# Blogger email notifications



## fredtgreco (Jul 30, 2009)

Does anyone know what is the best way to get email notifications of updates to a Blogger blog? My wife would like to set that up for her to read a blog, and I never do that.


----------



## toddpedlar (Jul 30, 2009)

fredtgreco said:


> Does anyone know what is the best way to get email notifications of updates to a Blogger blog? My wife would like to set that up for her to read a blog, and I never do that.



You mean someone else's Blogger blog? If so, there should be an RSS feed that is attached to that blogger page... then all your wife has to do is set up something to grab that RSS feed (which I think can be done for deliver by email, or else by using Sage or some other RSS reader - which is just as good as email - or, rather, better).


----------



## fredtgreco (Jul 30, 2009)

I do mean grabbing someone else's blogger feed. I'm looking for something VERY simple. All my wife wants is to be able to get email notifications of new posts so she knows to go to the blog.


----------



## toddpedlar (Jul 31, 2009)

fredtgreco said:


> I do mean grabbing someone else's blogger feed. I'm looking for something VERY simple. All my wife wants is to be able to get email notifications of new posts so she knows to go to the blog.

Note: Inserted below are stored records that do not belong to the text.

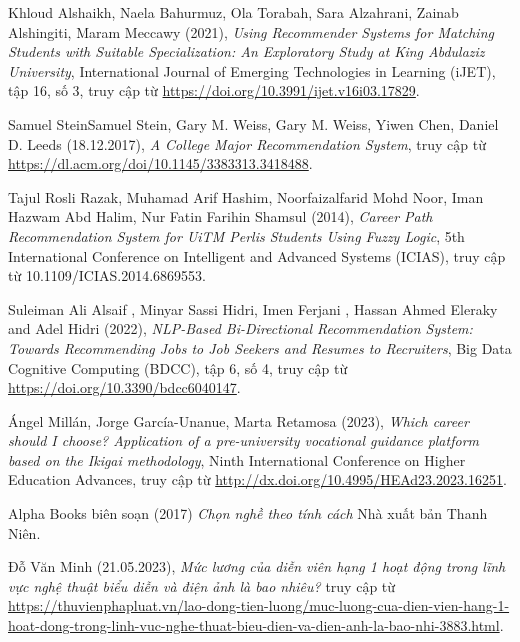 \begin{thebibliography}{99}
    Khloud Alshaikh, Naela Bahurmuz, Ola Torabah, Sara Alzahrani, Zainab Alshingiti, Maram Meccawy (2021),
    \emph{Using Recommender Systems for Matching Students with Suitable Specialization: An Exploratory Study at King Abdulaziz University},
    International Journal of Emerging Technologies in Learning (iJET),
    tập 16, số 3,
    truy cập từ \href{https://doi.org/10.3991/ijet.v16i03.17829}{\color{black}https://doi.org/10.3991/ijet.v16i03.17829}.

    Samuel SteinSamuel Stein, Gary M. Weiss, Gary M. Weiss, Yiwen Chen, Daniel D. Leeds (18.12.2017),
    \emph{A College Major Recommendation System},
    truy cập từ \href{https://dl.acm.org/doi/10.1145/3383313.3418488}{\color{black}https://dl.acm.org/doi/10.1145/3383313.3418488}.

    Tajul Rosli Razak, Muhamad Arif Hashim, Noorfaizalfarid Mohd Noor, Iman Hazwam Abd Halim, Nur Fatin Farihin Shamsul (2014),
    \emph{Career Path Recommendation System for UiTM Perlis Students Using Fuzzy Logic},
    5th International Conference on Intelligent and Advanced Systems (ICIAS),
    truy cập từ 10.1109/ICIAS.2014.6869553.

    Suleiman Ali Alsaif , Minyar Sassi Hidri, Imen Ferjani , Hassan Ahmed Eleraky and Adel Hidri (2022),
    \emph{NLP-Based Bi-Directional Recommendation System: Towards Recommending Jobs to Job Seekers and Resumes to Recruiters},
    Big Data Cognitive Computing (BDCC),
    tập 6, số 4,
    truy cập từ \href{https://doi.org/10.3390/bdcc6040147}{\color{black}https://doi.org/10.3390/bdcc6040147}.

    Ángel Millán, Jorge García-Unanue, Marta Retamosa (2023),
    \emph{Which career should I choose? Application of a pre-university vocational guidance platform based on the Ikigai methodology},
     Ninth International Conference on Higher Education Advances,
    truy cập từ \href{http://dx.doi.org/10.4995/HEAd23.2023.16251}{\color{black}http://dx.doi.org/10.4995/HEAd23.2023.16251}.

    Alpha Books biên soạn (2017)
    \emph{Chọn nghề theo tính cách}
    Nhà xuất bản Thanh Niên.

    Đỗ Văn Minh (21.05.2023),
    \emph{Mức lương của diễn viên hạng 1 hoạt động trong lĩnh vực nghệ thuật biểu diễn và điện ảnh là bao nhiêu?}
    truy cập từ \href{https://thuvienphapluat.vn/lao-dong-tien-luong/muc-luong-cua-dien-vien-hang-1-hoat-dong-trong-linh-vuc-nghe-thuat-bieu-dien-va-dien-anh-la-bao-nhi-3883.html}{\color{black}https://thuvienphapluat.vn/lao-dong-tien-luong/muc-luong-cua-dien-vien-hang-1-hoat-dong-trong-linh-vuc-nghe-thuat-bieu-dien-va-dien-anh-la-bao-nhi-3883.html}.


\end{thebibliography}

Try this, then. Feed My Inbox ~ RSS to Email ~ Feed to Email

Sage, a plugin for firefox, does the same job, though, and it's easier to use (e.g. you don't have to know the feed name - just go to the blog, hit a button, and select the feed from the blog you want). The functionality will be as good or better (except messages won't be in her inbox). Bring up firefox, open the sage window, refresh, and all the blogs she's following will have info at the ready from recent posts. FeedMyInbox only updates once a day. Sage can update any time you open your browser if there is a new post from the blogs you're following.


----------